The interest in such foods has helped drive the rapid growth of farmer's markets, private buyers clubs, cooperatives, and community supported agriculture (known as CSAs, whereby consumers commit to buying a particular producer's foods for a season or ongoing). Once popular mainly for vegetables, CSAs now exist for meat and even for fish.

"It used to be that organic was all the rage," says Dan Kittredge, executive director of the Real Food Campaign, which is part of advocacy group Re-Mineralize the Earth. "Now everyone has organic." Nutrient-dense food is the new rage and gives "the advantage back" to small farmers who leverage the notion that certain foods, such as fermented vegetables, grass-fed beef, and pastured chickens, are more nutritious than conventionally produced products and may help consumers strengthen their immune systems. "There is money to be made here," he says.

And making money is what Miller Farm is doing. "I can't meet all the demand," says Amos Miller. He relies on additional supplies of product from his brother, John, who "grows the produce that we ferment and process here," and from three other neighboring Amish and Mennonite farmers.

What distinguishes Miller Farm from others, such as celebrity farmer Joel Salatin's farm in Virginia, which has helped popularize nutrient-dense foods, is that Miller has gone national—and done it without modern conveniences. His main concessions to modern life are a generator for refrigeration to cool certain foods and a landline telephone (717-556-0672) to take orders from distributors and mail-order customers. He also relies on FedEx for shipping orders to customers.
Courting the Foodies

To market his wares and network, Miller regularly attends events popular with foodie types. At the annual conference of the Weston A.Price Foundation, held in November at a hotel outside Chicago, he and several other Amish manned a large table in the exhibitor area, selling large jars of fermented veggies, maple syrup, and homemade spelt noodles.In December, at a conference in St.Paul, Minn., of sustainable farmers and their customers put on by Acres USA, Miller's offerings were a little different: at breakfast time, slices of dense grain bread slathered in butter and honey; and at lunch, plates of bread with homemade liverwurst and salami.

How did he get all that food to the conferences if he doesn't drive? He rented a refrigerated truck and hired a non-Amish neighbor to drive it. He stored the food in dozens of coolers with refrigerant chemical blocks.

"He's a hustler," says Pete Kennedy, president of the Farm-to-Consumer Legal Defense Fund, who mans a booth near Miller's at the Weston A. Price Foundation conference.
The Blessings of Dirt

The conferences bring in not only direct revenues but also customers from around the country. For instance, many of the attendees at the Weston A. Price Foundation conference are involved with food cooperatives back home that are seeking the kinds of foods Miller's farm produces. The orders pour in from individual consumers the old-fashioned way—via snail mail, as well as via the farm's conventional telephone line. The farm receives regular orders from food cooperatives as far away as Florida and California.

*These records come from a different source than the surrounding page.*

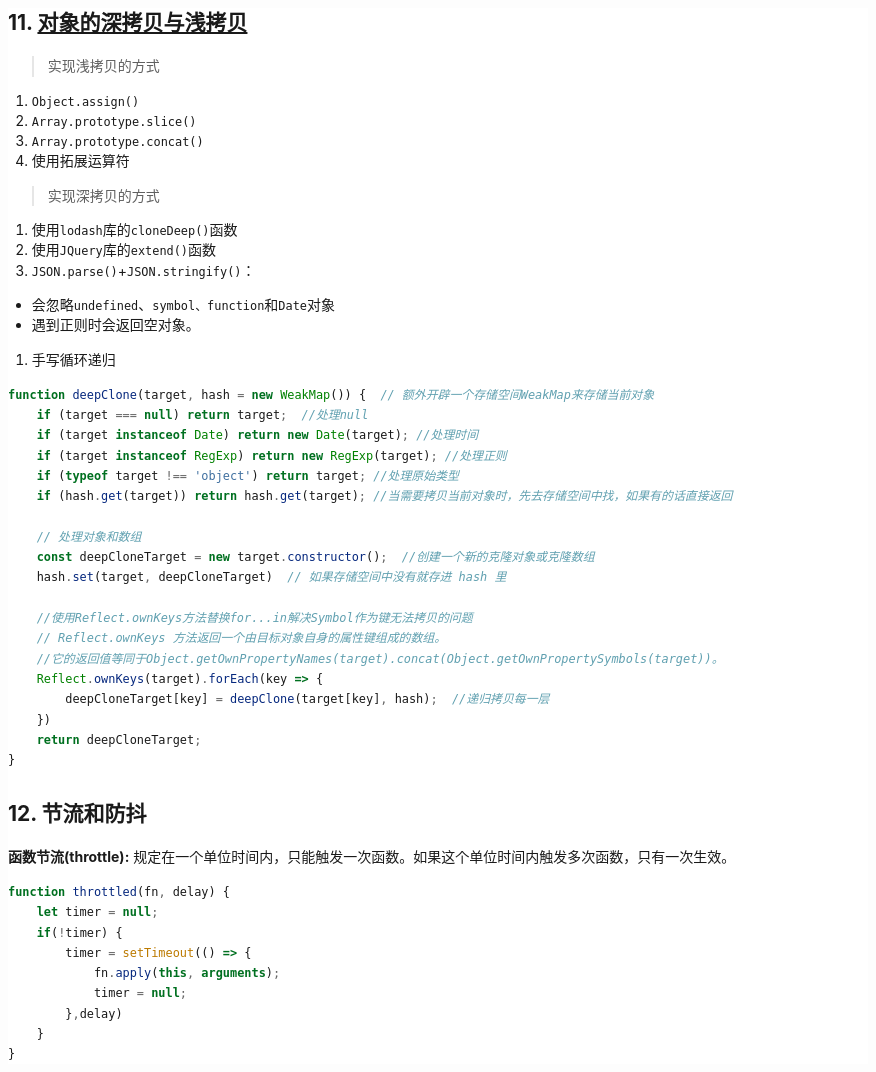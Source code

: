 ## 11. [对象的深拷贝与浅拷贝](https://www.liuzw-cyy.cn/pages/0df4c9/)

> 实现浅拷贝的方式
>
1. `Object.assign()`
2. `Array.prototype.slice()`
3. `Array.prototype.concat()`
4. 使用拓展运算符

> 实现深拷贝的方式
>
1. 使用`lodash`库的`cloneDeep()`函数
2. 使用`JQuery`库的`extend()`函数
3. `JSON.parse()`+`JSON.stringify()`：
- 会忽略`undefined`、`symbol、function`和`Date`对象
- 遇到正则时会返回空对象。
1. 手写循环递归

```jsx
function deepClone(target, hash = new WeakMap()) {  // 额外开辟一个存储空间WeakMap来存储当前对象
    if (target === null) return target;  //处理null
    if (target instanceof Date) return new Date(target); //处理时间
    if (target instanceof RegExp) return new RegExp(target); //处理正则
    if (typeof target !== 'object') return target; //处理原始类型
    if (hash.get(target)) return hash.get(target); //当需要拷贝当前对象时，先去存储空间中找，如果有的话直接返回

    // 处理对象和数组
    const deepCloneTarget = new target.constructor();  //创建一个新的克隆对象或克隆数组
    hash.set(target, deepCloneTarget)  // 如果存储空间中没有就存进 hash 里

    //使用Reflect.ownKeys方法替换for...in解决Symbol作为键无法拷贝的问题
    // Reflect.ownKeys 方法返回一个由目标对象自身的属性键组成的数组。
    //它的返回值等同于Object.getOwnPropertyNames(target).concat(Object.getOwnPropertySymbols(target))。
    Reflect.ownKeys(target).forEach(key => {
        deepCloneTarget[key] = deepClone(target[key], hash);  //递归拷贝每一层
    })
    return deepCloneTarget;
}
```

## 12. 节流和防抖

**函数节流(throttle):** 规定在一个单位时间内，只能触发一次函数。如果这个单位时间内触发多次函数，只有一次生效。

```jsx
function throttled(fn, delay) {
    let timer = null;
    if(!timer) {
        timer = setTimeout(() => {
            fn.apply(this, arguments);
            timer = null;
        },delay)
    }
}
```
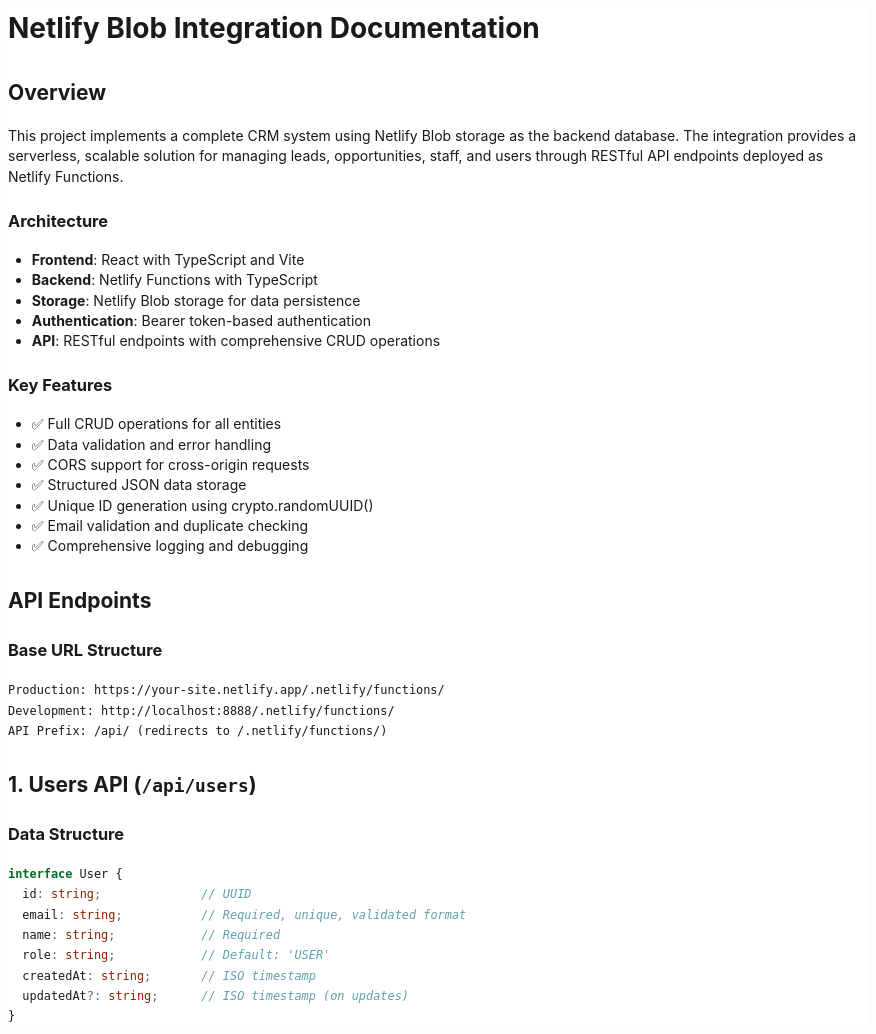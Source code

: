 # Netlify Blob Integration Documentation

## Overview

This project implements a complete CRM system using Netlify Blob storage as the backend database. The integration provides a serverless, scalable solution for managing leads, opportunities, staff, and users through RESTful API endpoints deployed as Netlify Functions.

### Architecture

- **Frontend**: React with TypeScript and Vite
- **Backend**: Netlify Functions with TypeScript
- **Storage**: Netlify Blob storage for data persistence
- **Authentication**: Bearer token-based authentication
- **API**: RESTful endpoints with comprehensive CRUD operations

### Key Features

- ✅ Full CRUD operations for all entities
- ✅ Data validation and error handling
- ✅ CORS support for cross-origin requests
- ✅ Structured JSON data storage
- ✅ Unique ID generation using crypto.randomUUID()
- ✅ Email validation and duplicate checking
- ✅ Comprehensive logging and debugging

## API Endpoints

### Base URL Structure
```
Production: https://your-site.netlify.app/.netlify/functions/
Development: http://localhost:8888/.netlify/functions/
API Prefix: /api/ (redirects to /.netlify/functions/)
```

## 1. Users API (`/api/users`)

### Data Structure
```typescript
interface User {
  id: string;              // UUID
  email: string;           // Required, unique, validated format
  name: string;            // Required
  role: string;            // Default: 'USER'
  createdAt: string;       // ISO timestamp
  updatedAt?: string;      // ISO timestamp (on updates)
}
```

While he says he's proud of the fact that "we're making a lot of money," Miller notes that elders in his church worry about the growth. "They discourage us getting too big," he notes, in part because they don't want Amish farmers to be tempted by the marvels of modern technology. "As long as we don't rely on computers and electronics, they're okay."

Miller says he doesn't get frustrated by not having modern conveniences. In fact, when he's at trade shows, he usually can't wait to get back home. "The city is a pretty sterile environment," he says. "But if I did it once a month, I'd get lost, I'd forget what it's like to get dirty."